◆ **Task instructions**:
Without including any picture, repeat the records below exactly.

◆ **Material shown**:

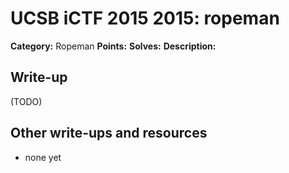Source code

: # UCSB iCTF 2015 2015: ropeman

**Category:** Ropeman
**Points:** 
**Solves:** 
**Description:**



## Write-up

(TODO)

## Other write-ups and resources

* none yet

◆ **Answer to the exercise**:
Source code

: # UCSB iCTF 2015 2015: ropeman

**Category:** Ropeman
**Points:** 
**Solves:** 
**Description:**



## Write-up

(TODO)

## Other write-ups and resources

* none yet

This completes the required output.